─── Supplied entries ───
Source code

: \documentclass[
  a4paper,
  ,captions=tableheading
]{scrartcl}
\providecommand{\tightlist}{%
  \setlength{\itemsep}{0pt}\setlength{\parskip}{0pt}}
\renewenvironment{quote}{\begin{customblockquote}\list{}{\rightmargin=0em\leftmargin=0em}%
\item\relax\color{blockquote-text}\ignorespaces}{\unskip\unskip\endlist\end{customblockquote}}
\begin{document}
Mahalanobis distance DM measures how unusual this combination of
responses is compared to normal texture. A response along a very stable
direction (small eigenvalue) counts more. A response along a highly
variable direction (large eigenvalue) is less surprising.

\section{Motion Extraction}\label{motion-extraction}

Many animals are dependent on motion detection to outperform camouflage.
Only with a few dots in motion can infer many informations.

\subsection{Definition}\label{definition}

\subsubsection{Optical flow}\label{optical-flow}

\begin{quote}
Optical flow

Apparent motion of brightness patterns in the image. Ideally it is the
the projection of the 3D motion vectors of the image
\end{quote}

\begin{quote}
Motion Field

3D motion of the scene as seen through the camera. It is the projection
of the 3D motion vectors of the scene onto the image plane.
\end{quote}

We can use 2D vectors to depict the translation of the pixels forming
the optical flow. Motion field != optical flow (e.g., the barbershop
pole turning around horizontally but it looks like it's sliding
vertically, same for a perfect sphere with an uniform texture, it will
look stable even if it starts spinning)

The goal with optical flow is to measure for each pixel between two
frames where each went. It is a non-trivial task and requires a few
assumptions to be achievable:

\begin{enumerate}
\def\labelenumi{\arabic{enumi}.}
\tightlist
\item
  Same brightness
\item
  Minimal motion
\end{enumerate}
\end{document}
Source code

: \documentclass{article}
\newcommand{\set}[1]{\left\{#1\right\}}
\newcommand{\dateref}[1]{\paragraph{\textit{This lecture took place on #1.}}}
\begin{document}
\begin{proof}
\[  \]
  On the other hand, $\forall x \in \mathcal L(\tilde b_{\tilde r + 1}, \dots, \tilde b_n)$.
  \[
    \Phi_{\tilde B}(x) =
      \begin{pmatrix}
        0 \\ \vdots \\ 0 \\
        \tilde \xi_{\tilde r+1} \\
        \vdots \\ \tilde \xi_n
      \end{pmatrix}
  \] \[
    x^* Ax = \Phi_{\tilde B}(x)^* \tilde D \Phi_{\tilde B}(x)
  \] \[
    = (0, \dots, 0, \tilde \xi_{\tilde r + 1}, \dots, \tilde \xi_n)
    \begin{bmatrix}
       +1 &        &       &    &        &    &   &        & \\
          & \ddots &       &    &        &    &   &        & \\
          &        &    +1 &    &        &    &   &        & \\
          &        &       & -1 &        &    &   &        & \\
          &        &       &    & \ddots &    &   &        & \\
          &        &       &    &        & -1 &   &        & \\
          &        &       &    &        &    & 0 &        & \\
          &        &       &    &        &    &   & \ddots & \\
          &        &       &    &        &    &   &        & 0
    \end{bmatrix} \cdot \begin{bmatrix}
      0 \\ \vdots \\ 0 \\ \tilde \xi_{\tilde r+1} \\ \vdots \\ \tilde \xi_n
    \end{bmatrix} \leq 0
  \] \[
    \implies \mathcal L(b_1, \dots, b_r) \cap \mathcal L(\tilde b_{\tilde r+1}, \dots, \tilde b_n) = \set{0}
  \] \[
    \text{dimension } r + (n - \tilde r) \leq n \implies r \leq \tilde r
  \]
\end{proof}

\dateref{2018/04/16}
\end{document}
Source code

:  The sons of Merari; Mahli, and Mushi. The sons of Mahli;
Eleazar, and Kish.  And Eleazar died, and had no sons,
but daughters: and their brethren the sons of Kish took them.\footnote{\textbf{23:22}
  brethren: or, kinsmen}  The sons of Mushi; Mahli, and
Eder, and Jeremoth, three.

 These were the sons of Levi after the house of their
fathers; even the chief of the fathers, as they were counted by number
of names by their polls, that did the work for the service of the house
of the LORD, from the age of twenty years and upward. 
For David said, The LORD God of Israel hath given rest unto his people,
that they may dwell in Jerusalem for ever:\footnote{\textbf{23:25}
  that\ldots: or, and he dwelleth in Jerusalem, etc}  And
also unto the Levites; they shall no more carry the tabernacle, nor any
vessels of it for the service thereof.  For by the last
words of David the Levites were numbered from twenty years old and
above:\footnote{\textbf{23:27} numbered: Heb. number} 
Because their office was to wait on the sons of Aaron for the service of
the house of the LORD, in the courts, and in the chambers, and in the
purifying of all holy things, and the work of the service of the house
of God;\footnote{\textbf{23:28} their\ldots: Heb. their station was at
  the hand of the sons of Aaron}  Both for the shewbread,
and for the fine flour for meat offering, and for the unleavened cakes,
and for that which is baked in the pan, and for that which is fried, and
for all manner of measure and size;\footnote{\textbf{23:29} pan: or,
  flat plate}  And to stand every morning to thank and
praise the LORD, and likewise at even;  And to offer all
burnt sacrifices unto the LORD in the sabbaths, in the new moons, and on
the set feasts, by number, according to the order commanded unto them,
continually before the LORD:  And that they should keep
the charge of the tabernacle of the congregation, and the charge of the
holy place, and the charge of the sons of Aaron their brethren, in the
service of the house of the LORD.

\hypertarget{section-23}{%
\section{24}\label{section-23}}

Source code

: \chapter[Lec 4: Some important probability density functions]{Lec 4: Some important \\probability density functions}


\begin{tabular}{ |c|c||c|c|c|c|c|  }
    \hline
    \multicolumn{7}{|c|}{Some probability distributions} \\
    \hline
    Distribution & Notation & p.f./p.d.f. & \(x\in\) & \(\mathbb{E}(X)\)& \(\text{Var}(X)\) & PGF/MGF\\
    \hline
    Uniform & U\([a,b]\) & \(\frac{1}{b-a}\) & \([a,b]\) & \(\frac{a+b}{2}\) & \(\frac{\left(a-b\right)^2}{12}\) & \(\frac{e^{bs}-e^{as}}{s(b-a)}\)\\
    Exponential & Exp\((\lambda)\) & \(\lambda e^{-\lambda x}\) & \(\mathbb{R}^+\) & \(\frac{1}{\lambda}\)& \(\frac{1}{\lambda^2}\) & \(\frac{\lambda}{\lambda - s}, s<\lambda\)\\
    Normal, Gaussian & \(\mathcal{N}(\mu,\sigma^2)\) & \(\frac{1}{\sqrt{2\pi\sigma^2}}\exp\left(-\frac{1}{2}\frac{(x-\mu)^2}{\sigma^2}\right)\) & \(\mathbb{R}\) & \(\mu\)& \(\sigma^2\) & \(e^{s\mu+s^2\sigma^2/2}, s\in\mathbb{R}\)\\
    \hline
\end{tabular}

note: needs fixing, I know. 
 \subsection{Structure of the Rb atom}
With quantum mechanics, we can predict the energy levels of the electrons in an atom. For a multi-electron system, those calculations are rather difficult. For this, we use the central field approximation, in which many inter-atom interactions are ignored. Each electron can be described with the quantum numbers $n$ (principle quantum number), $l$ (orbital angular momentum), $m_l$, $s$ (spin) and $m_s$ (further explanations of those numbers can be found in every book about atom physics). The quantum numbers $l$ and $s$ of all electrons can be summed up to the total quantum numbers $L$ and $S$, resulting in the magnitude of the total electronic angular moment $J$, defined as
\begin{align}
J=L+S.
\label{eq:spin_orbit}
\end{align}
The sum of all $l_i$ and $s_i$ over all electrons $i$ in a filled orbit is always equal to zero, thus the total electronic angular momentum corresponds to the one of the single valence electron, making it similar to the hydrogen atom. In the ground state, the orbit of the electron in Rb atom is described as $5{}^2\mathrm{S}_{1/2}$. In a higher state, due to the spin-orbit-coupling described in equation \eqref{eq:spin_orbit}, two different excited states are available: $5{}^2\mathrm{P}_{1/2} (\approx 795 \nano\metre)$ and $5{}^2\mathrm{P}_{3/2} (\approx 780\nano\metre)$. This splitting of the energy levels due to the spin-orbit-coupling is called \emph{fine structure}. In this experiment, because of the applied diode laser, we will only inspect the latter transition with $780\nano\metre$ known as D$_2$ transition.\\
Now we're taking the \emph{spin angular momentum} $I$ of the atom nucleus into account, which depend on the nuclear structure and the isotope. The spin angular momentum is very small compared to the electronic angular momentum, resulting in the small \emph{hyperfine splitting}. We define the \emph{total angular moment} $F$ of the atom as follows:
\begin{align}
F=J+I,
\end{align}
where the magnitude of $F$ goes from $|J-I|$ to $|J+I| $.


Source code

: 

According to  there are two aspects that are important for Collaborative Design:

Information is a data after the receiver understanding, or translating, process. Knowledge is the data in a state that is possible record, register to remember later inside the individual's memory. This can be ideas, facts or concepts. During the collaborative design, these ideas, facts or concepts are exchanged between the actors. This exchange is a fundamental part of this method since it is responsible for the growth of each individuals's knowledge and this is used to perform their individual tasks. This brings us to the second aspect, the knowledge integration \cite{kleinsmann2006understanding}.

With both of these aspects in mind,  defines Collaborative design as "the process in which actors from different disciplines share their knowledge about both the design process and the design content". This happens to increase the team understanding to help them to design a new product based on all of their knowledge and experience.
───
Instructions to follow: Using the listing above, return word for word each line from the one that has "purifying of all" through the one that has "note: needs fixing, I know.", and no line outside that range.

Response:
purifying of all holy things, and the work of the service of the house
of God;\footnote{\textbf{23:28} their\ldots: Heb. their station was at
  the hand of the sons of Aaron}  Both for the shewbread,
and for the fine flour for meat offering, and for the unleavened cakes,
and for that which is baked in the pan, and for that which is fried, and
for all manner of measure and size;\footnote{\textbf{23:29} pan: or,
  flat plate}  And to stand every morning to thank and
praise the LORD, and likewise at even;  And to offer all
burnt sacrifices unto the LORD in the sabbaths, in the new moons, and on
the set feasts, by number, according to the order commanded unto them,
continually before the LORD:  And that they should keep
the charge of the tabernacle of the congregation, and the charge of the
holy place, and the charge of the sons of Aaron their brethren, in the
service of the house of the LORD.

\hypertarget{section-23}{%
\section{24}\label{section-23}}

Source code

: \chapter[Lec 4: Some important probability density functions]{Lec 4: Some important \\probability density functions}


\begin{tabular}{ |c|c||c|c|c|c|c|  }
    \hline
    \multicolumn{7}{|c|}{Some probability distributions} \\
    \hline
    Distribution & Notation & p.f./p.d.f. & \(x\in\) & \(\mathbb{E}(X)\)& \(\text{Var}(X)\) & PGF/MGF\\
    \hline
    Uniform & U\([a,b]\) & \(\frac{1}{b-a}\) & \([a,b]\) & \(\frac{a+b}{2}\) & \(\frac{\left(a-b\right)^2}{12}\) & \(\frac{e^{bs}-e^{as}}{s(b-a)}\)\\
    Exponential & Exp\((\lambda)\) & \(\lambda e^{-\lambda x}\) & \(\mathbb{R}^+\) & \(\frac{1}{\lambda}\)& \(\frac{1}{\lambda^2}\) & \(\frac{\lambda}{\lambda - s}, s<\lambda\)\\
    Normal, Gaussian & \(\mathcal{N}(\mu,\sigma^2)\) & \(\frac{1}{\sqrt{2\pi\sigma^2}}\exp\left(-\frac{1}{2}\frac{(x-\mu)^2}{\sigma^2}\right)\) & \(\mathbb{R}\) & \(\mu\)& \(\sigma^2\) & \(e^{s\mu+s^2\sigma^2/2}, s\in\mathbb{R}\)\\
    \hline
\end{tabular}

note: needs fixing, I know. 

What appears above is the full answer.